INSTRUCTIONS FOR THE TASK: Please count the lines with the word "https" in the material below, then state the number by itself.

RECORDS:
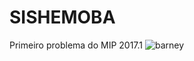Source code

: # SISHEMOBA
Primeiro problema do MIP 2017.1 
![barney](https://media.giphy.com/media/k39w535jFPYrK/giphy.gif)
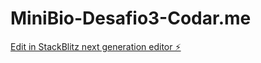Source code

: # MiniBio-Desafio3-Codar.me

[Edit in StackBlitz next generation editor ⚡️](https://stackblitz.com/~/github.com/PauloVictorLira/MiniBio-Desafio3-Codar.me)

FINISHED EXERCISE: 2